La versión costarricense nació hace más de 40 años. Antes viajaba por todo el país apoyada en una paleta de madera y forrada por una bolsa de papel; en cambio, ahora lo hace con una paleta más moderna y celosamente custodiada por un sobre de aluminio cerrado herméticamente. No envejece; conforme pasan los años, se ve más joven y sabe mejor.
Acorde con esos deseos de cambio que siempre la han caracterizado, la chocoleta no se ha quedado atrás en materia de publicidad, la cual se incrementa en estos días lluviosos cuando, por razones obvias, disminuye su consumo.

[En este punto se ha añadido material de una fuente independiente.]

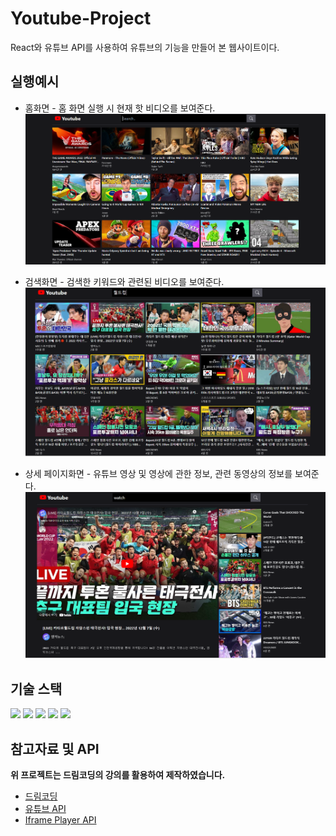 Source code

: # Youtube-Project

React와 유튜브 API를 사용하여 유튜브의 기능을 만들어 본 웹사이트이다.

## 실행예시

- 홈화면 - 홈 화면 실행 시 현재 핫 비디오를 보여준다.
  ![홈화면](img/home.PNG)

- 검색화면 - 검색한 키워드와 관련된 비디오를 보여준다.
  ![검색화면](img/search.PNG)

- 상세 페이지화면 - 유튜브 영상 및 영상에 관한 정보, 관련 동영상의 정보를 보여준다.
  ![상세페이지화면](img/detail.PNG)

## 기술 스택

 <img src="https://img.shields.io/badge/react-61DAFB?style=for-the-badge&logo=react&logoColor=black">
  <img src="https://img.shields.io/badge/css-1572B6?style=for-the-badge&logo=css3&logoColor=white">
  <img src="https://img.shields.io/badge/javascript-F7DF1E?style=for-the-badge&logo=javascript&logoColor=black">

  <img src="https://img.shields.io/badge/git-F05032?style=for-the-badge&logo=git&logoColor=white">
  <img src="https://img.shields.io/badge/github-181717?style=for-the-badge&logo=github&logoColor=white">

## 참고자료 및 API

**위 프로젝트는 드림코딩의 강의를 활용하여 제작하였습니다.**

- [드림코딩](https://academy.dream-coding.com/courses/react)
- [유튜브 API](https://developers.google.com/youtube/v3/getting-started?hl=ko)
- [Iframe Player API](https://developers.google.com/youtube/iframe_api_reference)
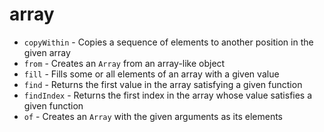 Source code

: # array

* `copyWithin` - Copies a sequence of elements to another position in the given array
* `from` - Creates an `Array` from an array-like object
* `fill` - Fills some or all elements of an array with a given value
* `find` - Returns the first value in the array satisfying a given function
* `findIndex` - Returns the first index in the array whose value satisfies a given function
* `of` - Creates an `Array` with the given arguments as its elements
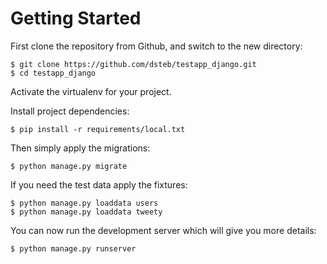 # Getting Started

First clone the repository from Github, and switch to the new directory:

    $ git clone https://github.com/dsteb/testapp_django.git
    $ cd testapp_django
    
Activate the virtualenv for your project.
    
Install project dependencies:

    $ pip install -r requirements/local.txt
    
Then simply apply the migrations:

    $ python manage.py migrate

If you need the test data apply the fixtures:

	$ python manage.py loaddata users
	$ python manage.py loaddata tweety

You can now run the development server which will give you more details:

    $ python manage.py runserver
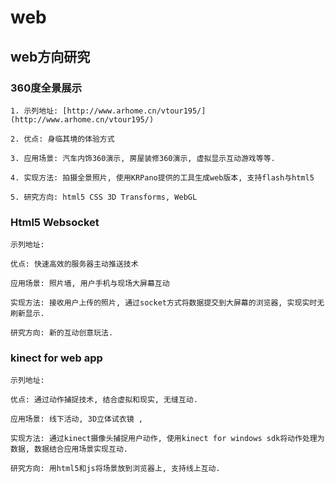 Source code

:web
===

web方向研究
-----------------------------------


### 360度全景展示
     
    1. 示列地址: [http://www.arhome.cn/vtour195/] (http://www.arhome.cn/vtour195/)

    2. 优点: 身临其境的体验方式

    3. 应用场景: 汽车内饰360演示, 房屋装修360演示, 虚拟显示互动游戏等等.

    4. 实现方法: 拍摄全景照片, 使用KRPano提供的工具生成web版本, 支持flash与html5

    5. 研究方向: html5 CSS 3D Transforms, WebGL


### Html5 Websocket

    示列地址: 

    优点: 快速高效的服务器主动推送技术

    应用场景: 照片墙, 用户手机与现场大屏幕互动

    实现方法: 接收用户上传的照片, 通过socket方式将数据提交到大屏幕的浏览器, 实现实时无刷新显示.

    研究方向: 新的互动创意玩法.


### kinect for web app

    示列地址: 

    优点: 通过动作捕捉技术, 结合虚拟和现实, 无缝互动.

    应用场景: 线下活动, 3D立体试衣镜 , 

    实现方法: 通过kinect摄像头捕捉用户动作, 使用kinect for windows sdk将动作处理为数据, 数据结合应用场景实现互动.

    研究方向: 用html5和js将场景放到浏览器上, 支持线上互动.

     
    
    
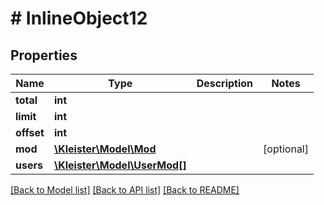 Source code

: # # InlineObject12

## Properties

Name | Type | Description | Notes
------------ | ------------- | ------------- | -------------
**total** | **int** |  |
**limit** | **int** |  |
**offset** | **int** |  |
**mod** | [**\Kleister\Model\Mod**](Mod.md) |  | [optional]
**users** | [**\Kleister\Model\UserMod[]**](UserMod.md) |  |

[[Back to Model list]](../../README.md#models) [[Back to API list]](../../README.md#endpoints) [[Back to README]](../../README.md)
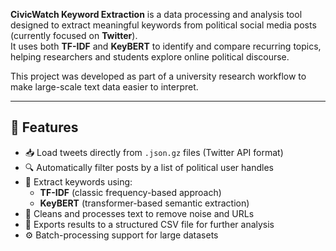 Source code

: **CivicWatch Keyword Extraction** is a data processing and analysis tool designed to extract meaningful keywords from political social media posts (currently focused on **Twitter**).  
It uses both **TF-IDF** and **KeyBERT** to identify and compare recurring topics, helping researchers and students explore online political discourse.

This project was developed as part of a university research workflow to make large-scale text data easier to interpret.

---

## 🌟 Features

- 📥 Load tweets directly from `.json.gz` files (Twitter API format)
- 🔍 Automatically filter posts by a list of political user handles
- 🧮 Extract keywords using:
  - **TF-IDF** (classic frequency-based approach)
  - **KeyBERT** (transformer-based semantic extraction)
- 🧹 Cleans and processes text to remove noise and URLs
- 💾 Exports results to a structured CSV file for further analysis
- ⚙️ Batch-processing support for large datasets
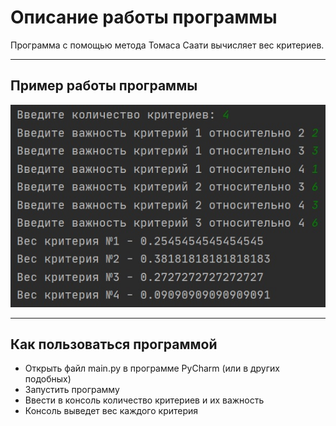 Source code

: # Описание работы программы
Программа с помощью метода Томаса Саати вычисляет вес критериев. 
___
## Пример работы программы
![](https://github.com/nstvn/Tomas/blob/main/foto.jpg?raw=true "Работа программы")
___
## Как пользоваться программой
- Открыть файл main.py в программе PyCharm (или в других подобных)
- Запустить программу 
- Ввести в консоль количество критериев и их важность
- Консоль выведет вес каждого критерия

Hace cuatro años nos sorprendió un anuncio en el cual una bella muchacha, en medio de un torrencial aguacero llegaba toda mojada a la casa de un joven y le arrebataba la paleta que él estaba a punto de comerse; a cambio, ella le da un besito. El tipo quedaba como loco con aquella experiencia casual. Hay que decirlo: aquel comercial de televisión fue un éxito por su creatividad y por la innegable sensualidad de la modelo.
La saga
Este año se reanudó la saga; se convirtió en la venganza, el retorno, el contraataque; la chocoleta ataca de nuevo o bien partes dos, tres y cuatro.
 Dos modelos costarricenses acompañaron a Cici.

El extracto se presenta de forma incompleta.